I’ve done some searching, but am a little fuzzy on which method might be considered the best practice. I’d hate to settle on something that works for now, only to have avoidable headaches later.

As for the options I’ve looked at:

The Redis plugin seems well-liked, but mentions it doesn’t work for clustered DB instances, which I believe is what Digital Ocean’s managed DB service is (which is what I’d be using).

I’m also nervous about storing important things like certs in memory. Wouldn’t a file system be more appropriate, especially for a large number of certs?

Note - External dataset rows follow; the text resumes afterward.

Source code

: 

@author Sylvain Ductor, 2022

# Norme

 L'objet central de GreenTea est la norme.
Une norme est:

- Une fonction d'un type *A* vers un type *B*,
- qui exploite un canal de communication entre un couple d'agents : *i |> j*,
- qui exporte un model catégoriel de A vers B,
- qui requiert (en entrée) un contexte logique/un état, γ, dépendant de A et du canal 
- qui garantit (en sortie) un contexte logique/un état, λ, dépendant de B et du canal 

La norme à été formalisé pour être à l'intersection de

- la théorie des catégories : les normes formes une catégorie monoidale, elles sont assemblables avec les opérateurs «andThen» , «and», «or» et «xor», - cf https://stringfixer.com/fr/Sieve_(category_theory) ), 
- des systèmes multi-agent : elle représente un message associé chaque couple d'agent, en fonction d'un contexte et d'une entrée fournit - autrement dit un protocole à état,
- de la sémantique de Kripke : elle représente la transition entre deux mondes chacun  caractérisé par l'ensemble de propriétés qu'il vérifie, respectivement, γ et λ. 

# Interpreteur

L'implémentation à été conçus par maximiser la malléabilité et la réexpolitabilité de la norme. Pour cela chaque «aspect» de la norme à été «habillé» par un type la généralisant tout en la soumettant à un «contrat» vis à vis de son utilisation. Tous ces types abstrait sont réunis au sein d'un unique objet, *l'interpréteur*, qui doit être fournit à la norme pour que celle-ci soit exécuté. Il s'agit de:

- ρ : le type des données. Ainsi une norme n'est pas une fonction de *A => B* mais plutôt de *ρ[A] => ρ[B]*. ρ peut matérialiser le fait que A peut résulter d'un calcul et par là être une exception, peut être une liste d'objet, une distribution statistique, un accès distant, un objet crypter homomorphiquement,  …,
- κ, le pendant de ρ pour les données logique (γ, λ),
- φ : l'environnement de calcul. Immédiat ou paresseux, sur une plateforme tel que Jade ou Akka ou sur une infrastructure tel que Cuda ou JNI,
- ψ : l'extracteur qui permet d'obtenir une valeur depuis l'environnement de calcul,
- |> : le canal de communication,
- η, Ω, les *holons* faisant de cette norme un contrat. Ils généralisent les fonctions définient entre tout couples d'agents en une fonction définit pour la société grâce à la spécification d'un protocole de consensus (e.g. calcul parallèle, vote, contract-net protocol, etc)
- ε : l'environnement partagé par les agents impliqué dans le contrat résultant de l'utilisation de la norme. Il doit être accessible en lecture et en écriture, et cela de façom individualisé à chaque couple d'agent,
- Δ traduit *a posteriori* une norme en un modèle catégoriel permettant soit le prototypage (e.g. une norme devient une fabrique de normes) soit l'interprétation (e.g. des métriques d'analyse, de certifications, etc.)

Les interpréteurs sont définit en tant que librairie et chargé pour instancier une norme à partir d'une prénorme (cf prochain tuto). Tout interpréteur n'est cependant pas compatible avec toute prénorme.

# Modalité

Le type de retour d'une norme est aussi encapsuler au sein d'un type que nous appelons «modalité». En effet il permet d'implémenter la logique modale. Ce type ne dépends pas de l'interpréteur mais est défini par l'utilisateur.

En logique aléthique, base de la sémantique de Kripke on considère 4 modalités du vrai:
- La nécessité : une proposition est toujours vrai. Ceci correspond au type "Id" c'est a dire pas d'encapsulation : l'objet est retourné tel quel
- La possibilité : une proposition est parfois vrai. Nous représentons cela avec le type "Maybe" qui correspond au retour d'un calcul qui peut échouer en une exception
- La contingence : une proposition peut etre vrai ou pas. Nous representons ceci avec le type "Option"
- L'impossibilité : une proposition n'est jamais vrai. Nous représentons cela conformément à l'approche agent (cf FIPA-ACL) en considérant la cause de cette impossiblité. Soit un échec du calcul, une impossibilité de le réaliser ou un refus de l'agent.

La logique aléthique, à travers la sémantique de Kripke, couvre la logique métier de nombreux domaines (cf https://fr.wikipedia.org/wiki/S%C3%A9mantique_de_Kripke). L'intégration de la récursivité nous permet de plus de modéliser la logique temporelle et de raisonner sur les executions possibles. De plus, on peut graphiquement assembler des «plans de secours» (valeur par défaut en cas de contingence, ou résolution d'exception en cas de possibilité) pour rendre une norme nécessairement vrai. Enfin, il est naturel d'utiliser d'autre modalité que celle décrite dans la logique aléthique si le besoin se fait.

The Consul plugin is popular, but I’m completely unfamiliar with Consul and think it may be more practical to stick with methods more in line with my existing architecture/knowledge.

Network drives are also a possibility, but I’ve read on this forum that they can be problematic.

An s3 plugin is the most familiar to me, having used s3 a lot, and I’ve already got it working pretty well for my 2 or 3 test domains.

I’d love for s3 to be the ticket, but I’m worried that I might run into issues as the app scales up to managing thousands of certificates. Will it slow things down?

Would another option be better, like DynamoDB? If I must introduce a new system for storage, I’d prefer it to be something managed.

Any help or direction would be appreciated, thanks so much!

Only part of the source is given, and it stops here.